Learning the art of cod splitting at Prime Berth Heritage Centre
Of all my travels around Newfoundland this summer, visiting Prime Berth Heritage Centre in Twillingate was one of my most memorable experiences. An interactive, interpretative centre created by David Boyd as a tribute to the culture and heritage of his fishing forefathers, Prime Berth is hard to miss as you're driving across the causeway: its massive whale skeleton display and giant mannequins are likely to grab your attention.
David Boyd says he was destined for a career at sea. Despite today's fishery being an entirely different scene than before the cod moratorium of 1992, Boyd developed a love for the fishermen's lifestyle. In fact, he left his teaching profession to pursue the open waters full-time. Nowadays, when he isn't fishing, he's hosting cod splitting demonstrations and guided fishing tours on the Atlantic Ocean.
I showed up just in time for some cod splitting. Boyd ushered me and the other travellers into his small shed, where all the tools of his trade are laid out museum-style. He directed me to stand next to the buckets of blubber, and then told us a bit about his background before moving onto the fish.
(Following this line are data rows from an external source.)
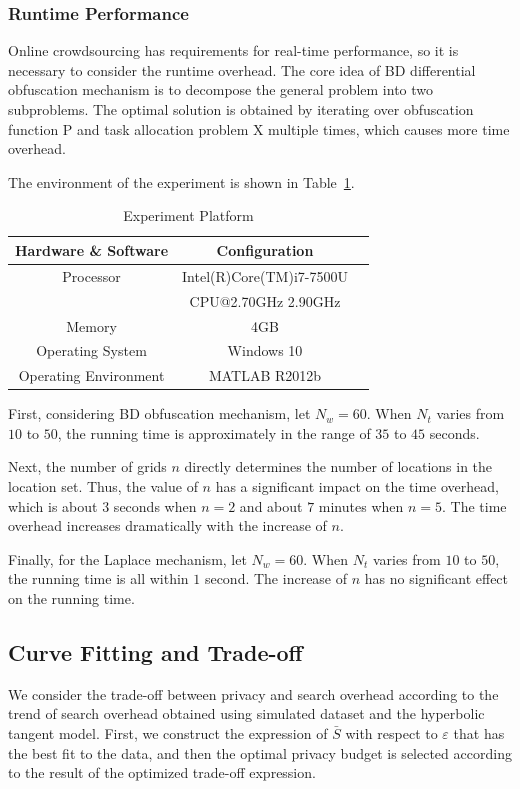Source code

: \subsubsection{Runtime Performance}
Online crowdsourcing has requirements for real-time performance, so it is necessary to consider the runtime overhead. The core idea of BD differential obfuscation mechanism is to decompose the general problem into two subproblems. The optimal solution is obtained by iterating over obfuscation function P and task allocation problem X multiple times, which causes more time overhead.

The environment of the experiment is shown in Table~\ref{tab:envi}.
\begin{table}
  \caption{Experiment Platform}
  \label{tab:envi}
  \begin{tabular}{ccl}
    \toprule
    Hardware \& Software & Configuration\\
    \midrule
    Processor & Intel(R)Core(TM)i7-7500U \\
              & CPU@2.70GHz 2.90GHz\\
    Memory & 4GB\\
    Operating System & Windows 10\\
    Operating Environment & MATLAB R2012b\\
  \bottomrule
\end{tabular}
\end{table}

First, considering BD obfuscation mechanism, let $N_w=60$. When $N_t$ varies from $10$ to $50$, the running time is approximately in the range of $35$ to $45$ seconds.

Next, the number of grids $n$ directly determines the number of locations in the location set. Thus, the value of $n$ has a significant impact on the time overhead, which is about $3$ seconds when $n=2$ and about $7$ minutes when $n=5$. The time overhead increases dramatically with the increase of $n$.

Finally, for the Laplace mechanism, let $N_w=60$. When $N_t$ varies from $10$ to $50$, the running time is all within $1$ second. The increase of $n$ has no significant effect on the running time.

\subsection{Curve Fitting and Trade-off} %
We consider the trade-off between privacy and search overhead according to the trend of search overhead obtained using simulated dataset and the hyperbolic tangent model. First, we construct the expression of $\bar{S}$ with respect to $\varepsilon$ that has the best fit to the data, and then the optimal privacy budget is selected according to the result of the optimized trade-off expression.

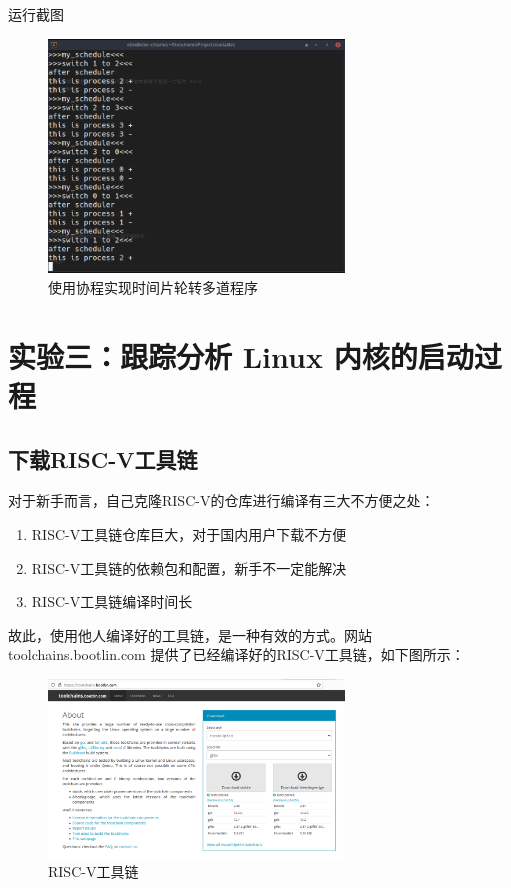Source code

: \documentclass[lang=cn,10pt]{elegantbook}
\begin{document}
运行截图
\begin{figure}[htbp]
  \centering
  \includegraphics[width=0.7\textwidth]{image/image_2023-12-04_20-44-52.png}
  \caption{使用协程实现时间片轮转多道程序}
\end{figure}

\chapter{实验三：跟踪分析 Linux 内核的启动过程}
\section{下载RISC-V工具链}
对于新手而言，自己克隆RISC-V的仓库进行编译有三大不方便之处：

\begin{enumerate}
\item RISC-V工具链仓库巨大，对于国内用户下载不方便
\item RISC-V工具链的依赖包和配置，新手不一定能解决
\item RISC-V工具链编译时间长
\end{enumerate}

故此，使用他人编译好的工具链，是一种有效的方式。网站 toolchains.bootlin.com 提供了已经编译好的RISC-V工具链，如下图所示：

\begin{figure}[htbp]
  \centering
  \includegraphics[width=0.7\textwidth]{image/image-20231105091522260.png}
  \caption{RISC-V工具链}
\end{figure}
\end{document}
In one deft, skilled movement, Boyd cracked off the head of the cod and slit its belly from gill to dorsal fin. I struggled to hide my horror as its insides spewed out onto the table, but Boyd wasn't the least bit discouraged, and his audience cheered him on. It's clear Boyd has profound respect for the trade, and no part of the cod goes wasted: the liver is used to dissolve into oil for (you guessed it) cod liver oil, and even the tiny ivory otolith ear bones which give the cod balance are used to make handmade earrings. Yep, you can buy them at the Prime Berth gift shop, and they're special because it's guaranteed that both bones come from the same cod. After an educational session, Boyd flays the cod open and sprinkles its body with salt to keep it fresh. All in a day's work!
We were given free range of the Prime Berth grounds, including the opportunity to get up close to the restored sei whale skeleton. Boyd found the dead whale a few years ago while fishing, and once the Department of Fisheries and Oceans decided they had no use for it, Boyd decided to take matters into his own hands. He left it on a deserted island for three years and let nature run its course, then brought it back to its new home in Twillingate. It's the only sei whale skeleton in Canada.
The museum with its moose skull marking the front doorway documents the skeleton restoration process, along with a massive collection of cultural and local artefacts celebrating the fishing tradition in Newfoundland and Labrador. Old nets, bottles used for candles, boxes formerly containing explosives, and even century-old newspaper clippings adorn the small building.
Boyd, an apparent amalgamation of personalities, is also a poet. His poem I'm a Fisherman (which he recited for us at the end of the presentation) sums things up nicely: "But I care not much for earthly wealth/For I've heard the call of the sea/Her salty lips have kissed my brow/She has whispered-free, free, free!"